Set in the first half of 1999, this filmed footage story follows three sisters who begin a Hi8 video diary in their countryside home after father is conscripted during the 1999 NATO bombing of Serbia. They capture each other as they put make-up on, pick cherries, play party games, get into fights, fall in love or help their mother cook. This vulnerable and intimate world is perhaps their only shelter from the reality of bombing, sirens and war.
Back in the Nineties, everyone had those Hi8 cameras that they would predominantly use for special occasions such as summer and/or winter holidays, Christmas, Easter, weddings, birthdays, baptisms, graduations, and other celebrations, perhaps even funerals depending on the proclivities of the family, but never for the display of quotidian life and even less so family dynamics. This is precisely where the humour comes into play – let’s face it, some scenes and dialogues are funny – but also the question of the film’s genre. Is it documentary? Is it fiction? The line is not fine; it’s invisible. And Gašić plays with her audience so deftly because the gaze here doesn’t feel performative at all, but is rather purely observational.
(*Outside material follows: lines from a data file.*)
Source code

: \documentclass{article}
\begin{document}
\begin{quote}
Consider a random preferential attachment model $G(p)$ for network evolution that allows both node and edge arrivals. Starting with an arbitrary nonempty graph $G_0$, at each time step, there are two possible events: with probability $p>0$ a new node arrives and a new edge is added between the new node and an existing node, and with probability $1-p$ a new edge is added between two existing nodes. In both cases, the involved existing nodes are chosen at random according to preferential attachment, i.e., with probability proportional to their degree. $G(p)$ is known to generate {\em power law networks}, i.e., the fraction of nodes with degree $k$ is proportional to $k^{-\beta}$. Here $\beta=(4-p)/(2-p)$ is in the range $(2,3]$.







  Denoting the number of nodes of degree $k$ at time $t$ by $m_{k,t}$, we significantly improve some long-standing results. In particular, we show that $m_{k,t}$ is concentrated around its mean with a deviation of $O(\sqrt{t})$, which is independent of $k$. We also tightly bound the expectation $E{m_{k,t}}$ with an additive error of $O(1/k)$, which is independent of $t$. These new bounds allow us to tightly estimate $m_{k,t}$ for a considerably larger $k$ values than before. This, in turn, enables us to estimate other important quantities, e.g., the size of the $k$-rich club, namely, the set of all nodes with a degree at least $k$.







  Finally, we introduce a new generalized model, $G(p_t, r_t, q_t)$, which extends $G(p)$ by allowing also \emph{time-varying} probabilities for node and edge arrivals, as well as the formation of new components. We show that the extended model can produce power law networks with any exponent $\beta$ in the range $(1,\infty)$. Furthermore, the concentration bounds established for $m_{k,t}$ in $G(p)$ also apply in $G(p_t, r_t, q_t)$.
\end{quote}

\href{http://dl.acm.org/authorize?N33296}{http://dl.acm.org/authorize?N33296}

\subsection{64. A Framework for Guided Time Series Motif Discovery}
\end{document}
Moreover, what makes it even more believable is her meticulous recreation of life in Serbia at the end of the Nineties. Those who grew up then and there will know it immediately. She masterfully reconstructs the look, feel and poetic nostalgia of home videos from that period with documentary exactness, paying special attention to the way cameras arbitrate the connections and interactions between people. One might even be tempted to go as far as to venture that Gašić is being experimental, but only to a certain extent. In any case, she strikes the right balance between comedy and drama, without ever overdoing it.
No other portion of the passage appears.